======== RECORDS FOR THE TASK

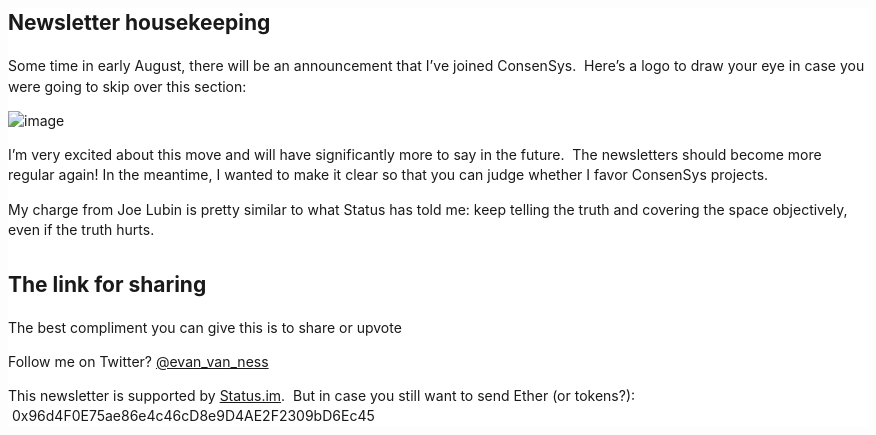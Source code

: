 ## Newsletter housekeeping

Some time in early August, there will be an announcement that I’ve joined ConsenSys.  Here’s a logo to draw your eye in case you were going to skip over this section:

![image](https://66.media.tumblr.com/4428e704e85cb730c9e9a23f089bb697/tumblr_inline_oskd6ecWf91rxca3y_250.jpg)

I’m very excited about this move and will have significantly more to say in the future.  The newsletters should become more regular again! In the meantime, I wanted to make it clear so that you can judge whether I favor ConsenSys projects.

My charge from Joe Lubin is pretty similar to what Status has told me: keep telling the truth and covering the space objectively, even if the truth hurts.

## The link for sharing

The best compliment you can give this is to share or upvote  
  
  
Follow me on Twitter? [@evan\_van\_ness](https://twitter.com/evan_van_ness)

This newsletter is supported by [Status.im](https://t.umblr.com/redirect?z=https%3A%2F%2Fstatus.im%2F&t=M2IzYjhmYzYyY2E4N2FhOTUyYjRjYjQ1ZTBmMjE5MDE5YTUwNGFhOCx6ZHR1TVRYZQ%3D%3D&b=t%3AQ8svKXOQOFn4j1wJ-IeWRA&p=https%3A%2F%2Fwww.weekinethereum.com%2Fpost%2F162586928238%2Fjuly-2-2017&m=0).  But in case you still want to send Ether (or tokens?):  0x96d4F0E75ae86e4c46cD8e9D4AE2F2309bD6Ec45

================

_EXERCISE INSTRUCTIONS_
Print out the material verbatim, skipping pictures.

_EXERCISE RESULT_
Source code

: ## Newsletter housekeeping

Some time in early August, there will be an announcement that I’ve joined ConsenSys.  Here’s a logo to draw your eye in case you were going to skip over this section:

![image](https://66.media.tumblr.com/4428e704e85cb730c9e9a23f089bb697/tumblr_inline_oskd6ecWf91rxca3y_250.jpg)

I’m very excited about this move and will have significantly more to say in the future.  The newsletters should become more regular again! In the meantime, I wanted to make it clear so that you can judge whether I favor ConsenSys projects.

My charge from Joe Lubin is pretty similar to what Status has told me: keep telling the truth and covering the space objectively, even if the truth hurts.

## The link for sharing

The best compliment you can give this is to share or upvote  
  
  
Follow me on Twitter? [@evan\_van\_ness](https://twitter.com/evan_van_ness)

This newsletter is supported by [Status.im](https://t.umblr.com/redirect?z=https%3A%2F%2Fstatus.im%2F&t=M2IzYjhmYzYyY2E4N2FhOTUyYjRjYjQ1ZTBmMjE5MDE5YTUwNGFhOCx6ZHR1TVRYZQ%3D%3D&b=t%3AQ8svKXOQOFn4j1wJ-IeWRA&p=https%3A%2F%2Fwww.weekinethereum.com%2Fpost%2F162586928238%2Fjuly-2-2017&m=0).  But in case you still want to send Ether (or tokens?):  0x96d4F0E75ae86e4c46cD8e9D4AE2F2309bD6Ec45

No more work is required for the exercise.